Olivia Hunt's Hollywood life has come to a grinding halt. A hotshot producer accustomed to first-class amenities, Olivia has just been unceremoniously fired after her last movie tanked. Her boyfriend, Michael, has dumped her. And she's not the blonde she used to be: dark roots are coming in at an alarming rate. Her next project is a well-crafted suicide note.

Then she finds out what real trouble is. Olivia's beloved sister, Maddie, is seriously ill. Maddie is living the life Olivia ran like hell from: she's happily married to her high school sweetheart and still living in the small town where they grew up. Stunned and bewildered, Olivia catches the next plane back home.
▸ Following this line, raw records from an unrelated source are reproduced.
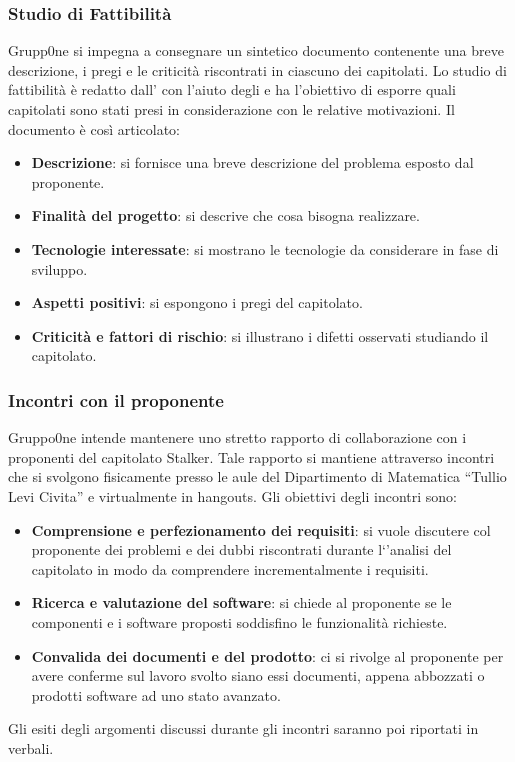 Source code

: \documentclass[../norme-di-progetto.tex]{subfiles}
\begin{document}
\subsubsection{Studio di Fattibilità}
\label{subs:studio di fattibilità}
Grupp0ne si impegna a consegnare un sintetico documento contenente una breve descrizione, i pregi e le criticità riscontrati in ciascuno dei capitolati. Lo studio di fattibilità è redatto dall'
con l'aiuto degli  e ha l'obiettivo di esporre quali capitolati sono stati presi in considerazione con le relative motivazioni. Il documento è così articolato:
\begin{itemize}
\item \textbf{Descrizione}: si fornisce una breve descrizione del problema esposto dal proponente.
\item \textbf{Finalità del progetto}: si descrive che cosa bisogna realizzare.
\item \textbf{Tecnologie interessate}: si mostrano le tecnologie da considerare in fase di sviluppo.
\item \textbf{Aspetti positivi}: si espongono i pregi del capitolato.
\item \textbf{Criticità e fattori di rischio}: si illustrano i difetti osservati studiando il capitolato.
\end{itemize}
\subsubsection{Incontri con il proponente}
\label{subs:incontri con il proponente}
Gruppo0ne intende mantenere uno stretto rapporto di collaborazione con i proponenti del capitolato Stalker. Tale rapporto si mantiene attraverso incontri che si svolgono fisicamente presso le aule del Dipartimento di Matematica ``Tullio Levi Civita'' e virtualmente in hangouts.
Gli obiettivi degli incontri sono:
\begin{itemize}
\item \textbf{Comprensione e perfezionamento dei requisiti}: si vuole discutere col proponente dei problemi e dei dubbi riscontrati durante l`'analisi del capitolato in modo da comprendere incrementalmente i requisiti.
\item \textbf{Ricerca e valutazione del software}: si chiede al proponente se le componenti e i software proposti soddisfino le funzionalità richieste.
\item \textbf{Convalida dei documenti e del prodotto}: ci si rivolge al proponente per avere conferme sul lavoro svolto siano essi documenti,  appena abbozzati o prodotti software ad uno stato avanzato.
\end{itemize}
Gli esiti degli argomenti discussi durante gli incontri saranno poi riportati in verbali.
\end{document}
Maddie's idealism and optimism have always driven Olivia crazy. Even now, when the odds aren't good, Maddie never doubts she'll beat them. But Olivia wonders, is hope just a way of kidding yourself? As if to answer that question, Maddie challenges Olivia to produce her dream film, the impossible-to-make Don Quixote. Olivia's life then becomes a tangle of movie sets, IV drips, and letters to Michael asking him what went wrong and if they might try again. When Maddie takes a turn for the worse, Olivia has to face the hardest choices life can offer. How can one person's heart so truly be in three places at once?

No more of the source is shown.